You can add files to Giles by making a POST request to:
/rest/files/upload
You request should be made with a content-type header of:
multipart/form-data
Giles expects the following parameters:
accessToken: an API token that is used to authenticate the uploading user (if possible use the Authorization header instead of this parameter)
access (optional): access policy for uploaded files; possible values are PRIVATE or PUBLIC; default is PRIVATE.
document_type (optional): specifies if uploaded files are several pages of the same document (MULTI_PAGE) or if they should be uploaded as separate documents (SINGLE_PAGE); default is SINGLE_PAGE.
files: the files to be uploaded
A valid request would look something like this:
POST /giles/rest/files/upload HTTP/1.1 Host: giles-host Authorization: token your-giles-token Cache-Control: no-cache Content-Type: multipart/form-data; boundary=----WebKitFormBoundary7MA4YWxkTrZu0gW ------WebKitFormBoundary7MA4YWxkTrZu0gW Content-Disposition: form-data; name="files"; filename="test.png" Content-Type: image/png [content of file] ------WebKitFormBoundary7MA4YWxkTrZu0gW Content-Disposition: form-data; name="files"; filename="test.pdf" Content-Type: application/pdf [content of file]
Giles will respond with an progress id and a url to check the progress of the upload:
{ "id":"PROGQ3Fm2J", "checkUrl":"http://your-giles-org.net/giles/rest/files/upload/check/PROGQ3Fm2J" }
You can now poll the url provided as 'checkUrl'. As long as the upload hasn't finished yet, you will get a 202 Accepted response with the following response body:
{ "msg":"Upload in progress. Please check back later.", "msgCode":"010" }
V0.5 As of version v0.5, Giles will also supply the URL of the upload itself (see "Get info about upload" below). Keep in mind, however, that requests to this URL will return incomplete results as long as processing of a file is ongoing. Only the poll URL will indicate when processing has finished.
Once uploading has finished, you will retrieve the complete information as listed below.

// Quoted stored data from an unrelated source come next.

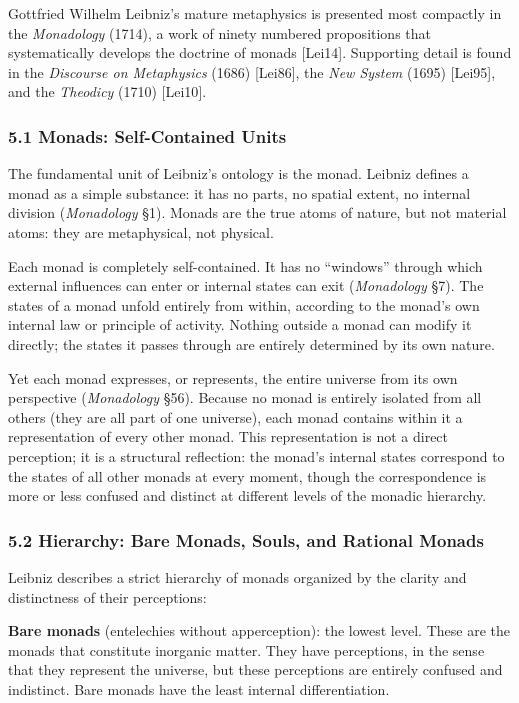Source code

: \documentclass[
  11pt,
  letterpaper,
]{article}
\begin{document}
Gottfried Wilhelm Leibniz's mature metaphysics is presented most
compactly in the \emph{Monadology} (1714), a work of ninety numbered
propositions that systematically develops the doctrine of monads
{[}Lei14{]}. Supporting detail is found in the \emph{Discourse on
Metaphysics} (1686) {[}Lei86{]}, the \emph{New System} (1695)
{[}Lei95{]}, and the \emph{Theodicy} (1710) {[}Lei10{]}.

\subsubsection{5.1 Monads: Self-Contained
Units}\label{monads-self-contained-units}

The fundamental unit of Leibniz's ontology is the monad. Leibniz defines
a monad as a simple substance: it has no parts, no spatial extent, no
internal division (\emph{Monadology} §1). Monads are the true atoms of
nature, but not material atoms: they are metaphysical, not physical.

Each monad is completely self-contained. It has no ``windows'' through
which external influences can enter or internal states can exit
(\emph{Monadology} §7). The states of a monad unfold entirely from
within, according to the monad's own internal law or principle of
activity. Nothing outside a monad can modify it directly; the states it
passes through are entirely determined by its own nature.

Yet each monad expresses, or represents, the entire universe from its
own perspective (\emph{Monadology} §56). Because no monad is entirely
isolated from all others (they are all part of one universe), each monad
contains within it a representation of every other monad. This
representation is not a direct perception; it is a structural
reflection: the monad's internal states correspond to the states of all
other monads at every moment, though the correspondence is more or less
confused and distinct at different levels of the monadic hierarchy.

\subsubsection{5.2 Hierarchy: Bare Monads, Souls, and Rational
Monads}\label{hierarchy-bare-monads-souls-and-rational-monads}

Leibniz describes a strict hierarchy of monads organized by the clarity
and distinctness of their perceptions:

\textbf{Bare monads} (entelechies without apperception): the lowest
level. These are the monads that constitute inorganic matter. They have
perceptions, in the sense that they represent the universe, but these
perceptions are entirely confused and indistinct. Bare monads have the
least internal differentiation.
\end{document}
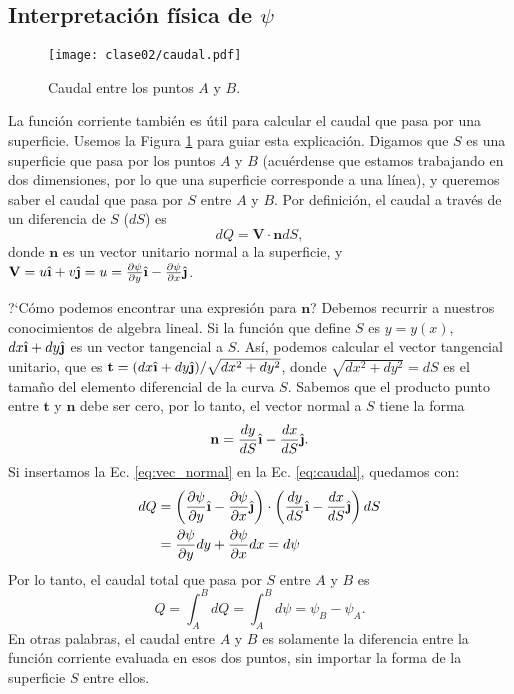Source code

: \subsection*{Interpretación física de $\psi$}

\begin{figure}[!h]
\centering
\texttt{[image: clase02/caudal.pdf]}
\caption{Caudal entre los puntos $A$ y $B$.}
\label{fig:caudal}
\end{figure}

La función corriente también es útil para calcular el caudal que pasa por una superficie.
Usemos la Figura \ref{fig:caudal} para guiar esta explicación.
Digamos que $S$ es una superficie que pasa por los puntos $A$ y $B$ (acuérdense que estamos trabajando en dos dimensiones, por lo que una superficie corresponde a una línea), y queremos saber el caudal que pasa por $S$ entre $A$ y $B$.
Por definición, el caudal a través de un diferencia de $S$ ($dS$) es 
%
\begin{equation}\label{eq:caudal}
dQ = \mathbf{V}\cdot\mathbf{n}dS,
\end{equation}
%
donde $\mathbf{n}$ es un vector unitario normal a la superficie, y $\mathbf{V}=u\ihat+v\jhat=u = \frac{\partial \psi}{\partial y} \ihat -\frac{\partial \psi}{\partial x}\jhat$.

\mbox{?`}Cómo podemos encontrar una expresión para $\mathbf{n}$? Debemos recurrir a nuestros conocimientos de algebra lineal.
Si la función que define $S$ es $y=y(x)$, $dx\ihat+dy\jhat$ es un vector tangencial a $S$.
Así, podemos calcular el vector tangencial unitario, que es $\mathbf{t}=(dx\ihat+dy\jhat)/\sqrt{dx^2+dy^2}$, donde $\sqrt{dx^2+dy^2}=dS$ es el tamaño del elemento diferencial de la curva $S$.
Sabemos que el producto punto entre $\mathbf{t}$ y $\mathbf{n}$ debe ser cero, por lo tanto, el vector normal a $S$ tiene la forma
%
\begin{equation}\label{eq:vec_normal}
\mathbf{n} = \frac{dy}{dS}\ihat - \frac{dx}{dS}\jhat.
\end{equation}
%
Si insertamos la Ec. \eqref{eq:vec_normal} en la Ec. \eqref{eq:caudal}, quedamos con:
%
\begin{align}
dQ &= \left(\frac{\partial \psi}{\partial y} \ihat -\frac{\partial \psi}{\partial x}\jhat\right)\cdot\left( \frac{dy}{dS}\ihat - \frac{dx}{dS}\jhat\right)dS\nonumber\\
   &= \frac{\partial \psi}{\partial y}dy +\frac{\partial \psi}{\partial x}dx = d\psi
\end{align}
%
Por lo tanto, el caudal total que pasa por $S$ entre $A$ y $B$ es
\begin{equation}
Q=\int_A^BdQ = \int_A^Bd\psi = \psi_B-\psi_A.
\end{equation}
%
En otras palabras, el caudal entre $A$ y $B$ es solamente la diferencia entre la función corriente evaluada en esos dos puntos, sin importar la forma de la superficie $S$ entre ellos.
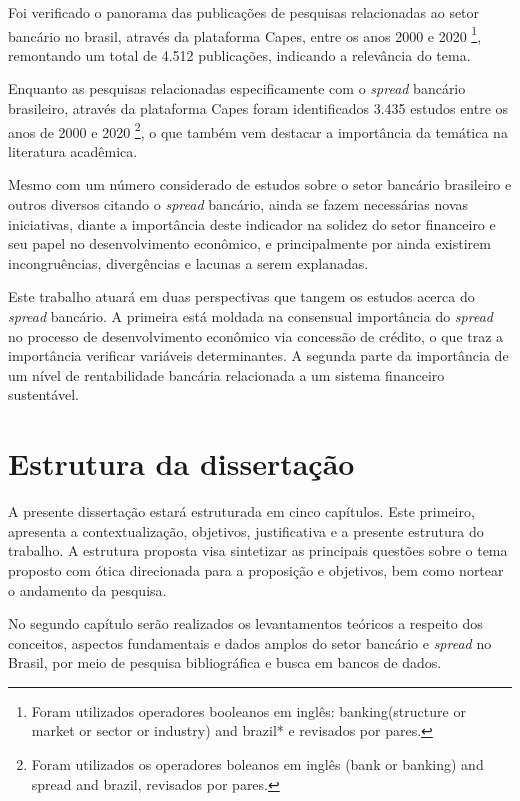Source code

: \documentclass[12pt,12pt,openright,oneside,a4paper,chapter=TITLE,section=TITLE,subsection=TITLE,subsubsection=TITLE,english,french,spanish,portugues,sumario=tradicional]{abntex2}
\begin{document}
Foi verificado o panorama das publicações de pesquisas relacionadas ao setor bancário no brasil, através da plataforma Capes, entre os anos 2000 e 2020
\footnote{Foram utilizados operadores booleanos em inglês: banking(structure or
market or sector or industry) and brazil* e revisados por pares.}, remontando um total de 4.512 publicações, indicando a relevância do tema.

Enquanto as pesquisas relacionadas especificamente com o \emph{spread} bancário brasileiro, através da plataforma Capes foram identificados 3.435 estudos entre os anos de 2000 e 2020 \footnote{Foram utilizados os operadores boleanos em
inglês (bank or banking) and spread and brazil, revisados por pares.}, o que também vem destacar a importância da temática na literatura acadêmica.

Mesmo com um número considerado de estudos sobre o setor bancário brasileiro e outros diversos citando o \emph{spread} bancário, ainda se fazem necessárias novas iniciativas, diante a importância deste indicador na solidez do setor financeiro e seu papel no desenvolvimento econômico, e principalmente por ainda existirem incongruências, divergências e lacunas a serem explanadas.

Este trabalho atuará em duas perspectivas que tangem os estudos acerca do \emph{spread} bancário. A primeira está moldada na consensual importância do \emph{spread} no processo de desenvolvimento econômico via concessão de crédito, o que traz a importância verificar variáveis determinantes. A segunda parte da importância de um nível de rentabilidade bancária relacionada a um sistema financeiro sustentável.

\section{Estrutura da dissertação}

A presente dissertação estará estruturada em cinco capítulos. Este primeiro, apresenta a contextualização, objetivos, justificativa e a presente estrutura do trabalho. A estrutura proposta visa sintetizar as principais questões sobre o tema proposto com ótica direcionada para a proposição e objetivos, bem como nortear o andamento da pesquisa.

No segundo capítulo serão realizados os levantamentos teóricos a respeito dos conceitos, aspectos fundamentais e dados amplos do setor bancário e \emph{spread} no Brasil, por meio de pesquisa bibliográfica e busca em bancos de dados.
\end{document}
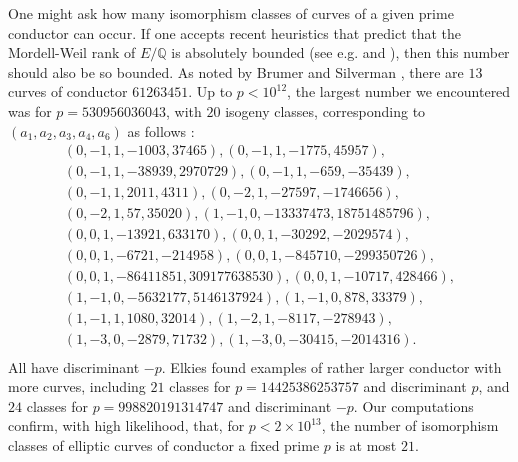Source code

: One might ask how many isomorphism classes of curves of a given prime conductor can occur. If one accepts recent 
heuristics that predict that the Mordell-Weil rank of $E/\mathbb{Q}$ is absolutely bounded (see e.g. \cite{PPVW} and \cite{Watetal}), then this number should also be so bounded. As noted by Brumer and Silverman \cite{BrSi}, 
there are $13$ curves of conductor $61263451$. Up to $p < 10^{12}$, the largest number we encountered was for $ p=530956036043$,
with $20$ isogeny classes, corresponding to $(a_1,a_2,a_3,a_4,a_6)$ as follows :
 $$
 \begin{array}{l}
 \left( 0, -1, 1, -1003, 37465 \right), \left( 0, -1, 1, -1775, 45957 \right), \\
 \left( 0, -1, 1, -38939, 2970729 \right), \left( 0, -1, 1, -659, -35439 \right), \\
 \left(0, -1, 1, 2011, 4311\right), \left(0, -2, 1, -27597, -1746656\right),\\
\left( 0, -2, 1, 57, 35020\right),  \left(1, -1, 0, -13337473,18751485796\right),\\
\left(0, 0, 1, -13921, 633170\right), \left( 0, 0, 1, -30292,-2029574\right),\\
\left(0, 0, 1, -6721, -214958\right), \left(0, 0, 1, -845710, -299350726\right), \\
\left( 0, 0, 1, -86411851, 309177638530\right),  \left(0,0, 1, -10717, 428466\right), \\
\left(1, -1, 0, -5632177, 5146137924\right), \left( 1, -1, 0, 878,33379\right),  \\
 \left(1, -1, 1, 1080, 32014\right), \left(1, -2, 1, -8117, -278943\right), \\
\left(1, -3, 0, -2879, 71732\right), \left(1, -3, 0, -30415, -2014316\right). \\
\end{array}
$$
  All have discriminant $-p$.
 Elkies \cite{Elk1} found examples of rather larger conductor with more curves, including
 $21$ classes for $p=14425386253757$ and discriminant $p$, and $24$ classes for $p=998820191314747$ and discriminant $-p$. Our computations confirm, with high likelihood, that, for $p < 2 \times 10^{13}$, the number of isomorphism classes of elliptic curves of conductor a fixed prime $p$ is at most $21$.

[ { "documentId" : "DOC123edf", "uploadId" : "UPxx456", "uploadedDate" : "2016-09-20T14:03:00.152Z", "access" : "PRIVATE", "uploadedFile" : { "filename" : "uploadedFile.pdf", "id" : "FILE466tgh", "url" : "http://your-giles-host.net/giles/rest/files/FILE466tgh/content", "path" : "username/UPxx456/DOC123edf/uploadedFile.pdf", "content-type" : "application/pdf", "size" : 3852180 }, "extractedText" : { "filename" : "uploadedFile.pdf.txt", "id" : "FILE123cvb", "url" : "http://your-giles-host.net/giles/rest/files/FILE123cvb/content", "path" : "username/UPxx456/DOC123edf/uploadedFile.pdf.txt", "content-type" : "text/plain", "size" : 39773 }, "pages" : [ { "nr" : 0, "image" : { "filename" : "uploadedFile.pdf.0.tiff", "id" : "FILEYUI678", "url" : "http://your-giles-host.net/giles/rest/digilib?fn=username%FILEYUI678%2FDOC123edf0%2FuploadedFile.pdf.0.tiff", "path" : "username/UPxx456/DOC123edf/uploadedFile.pdf.0.tiff", "content-type" : "image/tiff", "size" : 2032405 }, "text" : { "filename" : "uploadedFile.pdf.0.txt", "id" : "FILE789UIO", "url" : "http://your-giles-host.net/giles/rest/files/FILE789UIO/content", "path" : "username/UPxx456/DOC123edf/uploadedFile.pdf.0.txt", "content-type" : "text/plain", "size" : 4658 }, "ocr" : { "filename" : "uploadedFile.pdf.0.tiff.txt", "id" : "FILE789U12", "url" : "http://your-giles-host.net/giles/rest/files/FILE789U12/content", "path" : "username/UPxx456/DOC123edf/uploadedFile.pdf.0.tiff.txt", "content-type" : "text/plain", "size" : 4658 } }, { "nr" : 1, "image" : { "filename" : "uploadedFile.pdf.1.tiff", "id" : "FILE045tyhG", "url" : "http://your-giles-host.net/giles/rest/digilib?fn=username%2FFILE045tyhG%2FDOC123edf0%2FuploadedFile.pdf.1.tiff", "path" : "username/UPxx456/DOC123edf/uploadedFile.1.tiff", "content-type" : "image/tiff", "size" : 2512354 }, "text" : { "filename" : "uploadedFile.pdf.1.txt", "id" : "FILEMDSPfeVm", "url" : "http://your-giles-host.net/giles/rest/files/FILEMDSPfeVm/content", "path" : "username/UPxx456/DOC123edf/uploadedFile.pdf.1.txt", "content-type" : "text/plain", "size" : 5799 }, "ocr" : { "filename" : "uploadedFile.pdf.1.tiff.txt", "id" : "FILEMDSPfe12", "url" : "http://your-giles-host.net/giles/rest/files/FILEMDSPfe12/content", "path" : "username/UPxx456/DOC123edf/uploadedFile.pdf.1.tiff.txt", "content-type" : "text/plain", "size" : 5799 } }
Uploads expire after 24 hours or after a server restart. If you request an expired upload or an upload that doesn't exist you will get a 404 response with the following response body:
{ "errorCode" : "404", "errorMsg" : "Upload does not exist." }
Retrieving Data
Get all uploads of user
GET
You can get the details of all uploads of a user by making a GET request to:
/rest/files/uploads
Giles expects the following parameters:
- accessToken: an API token that is used to authenticate the uploading user (if possible use the Authorization header instead of this parameter)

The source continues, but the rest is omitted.